Lorsque la nécessité se faisait sentir d’agir fortement sur le saint-père, c’était toujours au préfet de Montenotte qu’il fallait avoir recours. Aussi le voyons-nous entrer immédiatement en scène. « Je m’étais abstenu pendant ces derniers jours de voir le pape, écrit-il le 30 octobre à M. Bigot de Préameneu, afin de réserver quelque effort pour un moment favorable. Les dernières dispositions dont je vous ai rendu compte annonçant plus de liberté d’esprit, je me suis présenté ce matin chez le pape… J’ai trouvé sa sainteté dans la situation d’une personne qui est prête à se rendre de guerre lasse. J’ai profité du moment pour faire valoir avec force la raison de la nécessité, et je l’ai présentée avec les moyens qui pouvaient en faire le mieux ressortir toute l’urgence. Ces motifs n’ont pas laissé que de faire quelque impression. Le pape m’a avoué qu’en parcourant les circonstances les plus critiques que lui offre l’histoire, il n’en a trouvé aucune aussi impérieuse que celles qui pèsent sur lui. J’ai abondé dans son sens, en lui faisant observer que depuis la chute de l’empire romain il n’y avait eu aucune puissance qui pût être comparée à ce colosse, excepté l’empire de Napoléon, et que le parallèle de ces deux puissances devait entraîner une similitude dans le gouvernement de l’église aux deux époques[2]. »

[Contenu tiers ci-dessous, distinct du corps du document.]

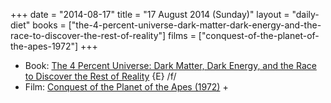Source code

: +++
date = "2014-08-17"
title = "17 August 2014 (Sunday)"
layout = "daily-diet"
books = ["the-4-percent-universe-dark-matter-dark-energy-and-the-race-to-discover-the-rest-of-reality"]
films = ["conquest-of-the-planet-of-the-apes-1972"]
+++

<ul>
<li class="entry books">Book: <a href="/books/the-4-percent-universe-dark-matter-dark-energy-and-the-race-to-discover-the-rest-of-reality">The 4 Percent Universe: Dark Matter, Dark Energy, and the Race to Discover the Rest of Reality</a> {E} /f/</li>
<li class="entry films">Film: <a href="/films/conquest-of-the-planet-of-the-apes-1972">Conquest of the Planet of the Apes (1972)</a> +</li>
</ul>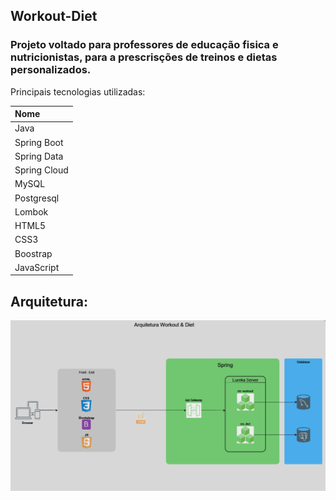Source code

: ## Workout-Diet

### Projeto voltado para professores de educação fisica e nutricionistas, para a prescrisções de treinos e dietas personalizados.

Principais tecnologias utilizadas:

| Nome            |
|:----------------|
| Java            |          
| Spring Boot     |
| Spring Data     | 
| Spring Cloud    | 
| MySQL           |
| Postgresql      |         
| Lombok          |
| HTML5           |
| CSS3            |
| Boostrap        |
| JavaScript      |

## Arquitetura:
![Arquitetura](/Arquitetura.PNG)
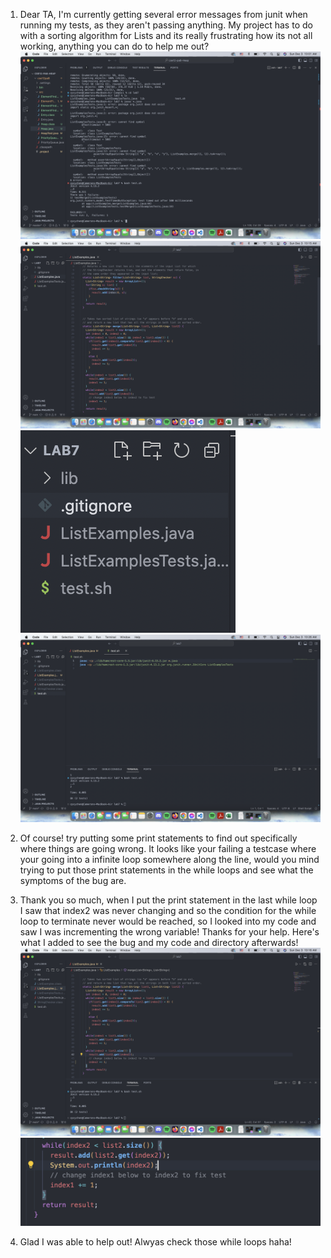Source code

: 1. Dear TA, I'm currently getting several error messages from junit when running my tests, as they aren't passing anything. My project has to do with a sorting algorithm for
Lists and its really frustrating how its not all working, anything you can do to help me out?
![Image](lab5failure.png)
![Image](codebefore.png)
![Image](directorybefore.png)
![Image](bashscript.png)


3. Of course! try putting some print statements to find out specifically where things are going wrong. It looks like your failing a testcase where your going into a infinite loop
somewhere along the line, would you mind trying to put those print statements in the while loops and see what the symptoms of the bug are.

4. Thank you so much, when I put the print statement in the last while loop I saw that index2 was never changing and so the condition for the while loop to terminate never would
be reached, so I looked into my code and saw I was incrementing the wrong variable! Thanks for your help. Here's what I added to see the bug
and my code and directory afterwards!
![Image](AfterSS.png)
![Image](lineadded.png)

5. Glad I was able to help out! Alwyas check those while loops haha!

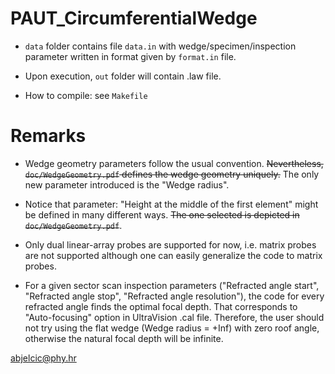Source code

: # PAUT_CircumferentialWedge

* <code>data</code> folder contains file <code>data.in</code> with wedge/specimen/inspection parameter written in format given by <code>format.in</code> file.

* Upon execution, <code>out</code> folder will contain .law file.

* How to compile: see <code>Makefile</code>

# Remarks

* Wedge geometry parameters follow the usual convention. <strike>Nevertheless, <code>doc/WedgeGeometry.pdf</code> defines the wedge geometry uniquely.</strike>
The only new parameter introduced is the "Wedge radius".

* Notice that parameter: "Height at the middle of the first element" might be defined in many different ways.
<strike>The one selected is depicted in <code>doc/WedgeGeometry.pdf</code></strike>.

* Only dual linear-array probes are supported for now, i.e. matrix probes are not supported although one can easily generalize the code to matrix probes.

* For a given sector scan inspection parameters ("Refracted angle start", "Refracted angle stop", "Refracted angle resolution"), the code for every 
refracted angle finds the optimal focal depth. That corresponds to "Auto-focusing" option in UltraVision .cal file. Therefore, the user should not try
using the flat wedge (Wedge radius = +Inf) with zero roof angle, otherwise the natural focal depth will be infinite.


abjelcic@phy.hr

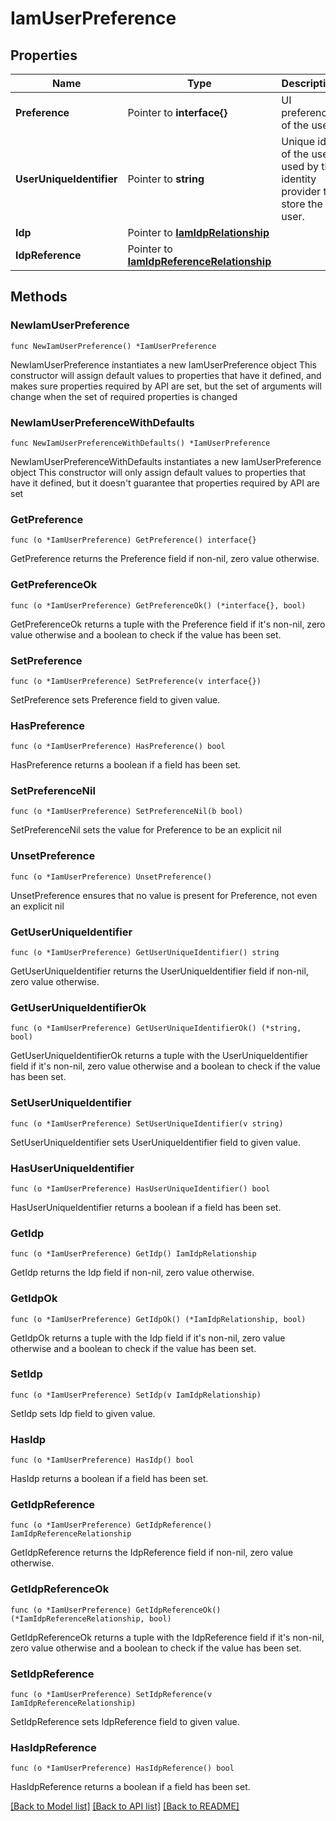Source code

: # IamUserPreference

## Properties

Name | Type | Description | Notes
------------ | ------------- | ------------- | -------------
**Preference** | Pointer to **interface{}** | UI preferences of the user. | [optional] 
**UserUniqueIdentifier** | Pointer to **string** | Unique id of the user used by the identity provider to store the user. | [optional] [readonly] 
**Idp** | Pointer to [**IamIdpRelationship**](iam.Idp.Relationship.md) |  | [optional] 
**IdpReference** | Pointer to [**IamIdpReferenceRelationship**](iam.IdpReference.Relationship.md) |  | [optional] 

## Methods

### NewIamUserPreference

`func NewIamUserPreference() *IamUserPreference`

NewIamUserPreference instantiates a new IamUserPreference object
This constructor will assign default values to properties that have it defined,
and makes sure properties required by API are set, but the set of arguments
will change when the set of required properties is changed

### NewIamUserPreferenceWithDefaults

`func NewIamUserPreferenceWithDefaults() *IamUserPreference`

NewIamUserPreferenceWithDefaults instantiates a new IamUserPreference object
This constructor will only assign default values to properties that have it defined,
but it doesn't guarantee that properties required by API are set

### GetPreference

`func (o *IamUserPreference) GetPreference() interface{}`

GetPreference returns the Preference field if non-nil, zero value otherwise.

### GetPreferenceOk

`func (o *IamUserPreference) GetPreferenceOk() (*interface{}, bool)`

GetPreferenceOk returns a tuple with the Preference field if it's non-nil, zero value otherwise
and a boolean to check if the value has been set.

### SetPreference

`func (o *IamUserPreference) SetPreference(v interface{})`

SetPreference sets Preference field to given value.

### HasPreference

`func (o *IamUserPreference) HasPreference() bool`

HasPreference returns a boolean if a field has been set.

### SetPreferenceNil

`func (o *IamUserPreference) SetPreferenceNil(b bool)`

 SetPreferenceNil sets the value for Preference to be an explicit nil

### UnsetPreference
`func (o *IamUserPreference) UnsetPreference()`

UnsetPreference ensures that no value is present for Preference, not even an explicit nil
### GetUserUniqueIdentifier

`func (o *IamUserPreference) GetUserUniqueIdentifier() string`

GetUserUniqueIdentifier returns the UserUniqueIdentifier field if non-nil, zero value otherwise.

### GetUserUniqueIdentifierOk

`func (o *IamUserPreference) GetUserUniqueIdentifierOk() (*string, bool)`

GetUserUniqueIdentifierOk returns a tuple with the UserUniqueIdentifier field if it's non-nil, zero value otherwise
and a boolean to check if the value has been set.

### SetUserUniqueIdentifier

`func (o *IamUserPreference) SetUserUniqueIdentifier(v string)`

SetUserUniqueIdentifier sets UserUniqueIdentifier field to given value.

### HasUserUniqueIdentifier

`func (o *IamUserPreference) HasUserUniqueIdentifier() bool`

HasUserUniqueIdentifier returns a boolean if a field has been set.

### GetIdp

`func (o *IamUserPreference) GetIdp() IamIdpRelationship`

GetIdp returns the Idp field if non-nil, zero value otherwise.

### GetIdpOk

`func (o *IamUserPreference) GetIdpOk() (*IamIdpRelationship, bool)`

GetIdpOk returns a tuple with the Idp field if it's non-nil, zero value otherwise
and a boolean to check if the value has been set.

### SetIdp

`func (o *IamUserPreference) SetIdp(v IamIdpRelationship)`

SetIdp sets Idp field to given value.

### HasIdp

`func (o *IamUserPreference) HasIdp() bool`

HasIdp returns a boolean if a field has been set.

### GetIdpReference

`func (o *IamUserPreference) GetIdpReference() IamIdpReferenceRelationship`

GetIdpReference returns the IdpReference field if non-nil, zero value otherwise.

### GetIdpReferenceOk

`func (o *IamUserPreference) GetIdpReferenceOk() (*IamIdpReferenceRelationship, bool)`

GetIdpReferenceOk returns a tuple with the IdpReference field if it's non-nil, zero value otherwise
and a boolean to check if the value has been set.

### SetIdpReference

`func (o *IamUserPreference) SetIdpReference(v IamIdpReferenceRelationship)`

SetIdpReference sets IdpReference field to given value.

### HasIdpReference

`func (o *IamUserPreference) HasIdpReference() bool`

HasIdpReference returns a boolean if a field has been set.


[[Back to Model list]](../README.md#documentation-for-models) [[Back to API list]](../README.md#documentation-for-api-endpoints) [[Back to README]](../README.md)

Sans admettre tout à fait la théorie de M. de Chabrol, Pie VII lui répéta ce qu’il avait déjà dit à l’évêque de Plaisance. « Il voyait clairement la situation où il était placé, ainsi que l’église. Il avait totalement renoncé au temporel, et la raison de l’abdication indirecte de la souveraineté temporelle, n’était plus rien pour lui ; il ne lui restait

  1. Lettre de l’évêque de Plaisance au ministre des cultes, 26 octobre 1811.
  2. Lettre de M. de Chabrol à M. Bigot de Preameneu, ministre des cultes, 30 octobre 1811.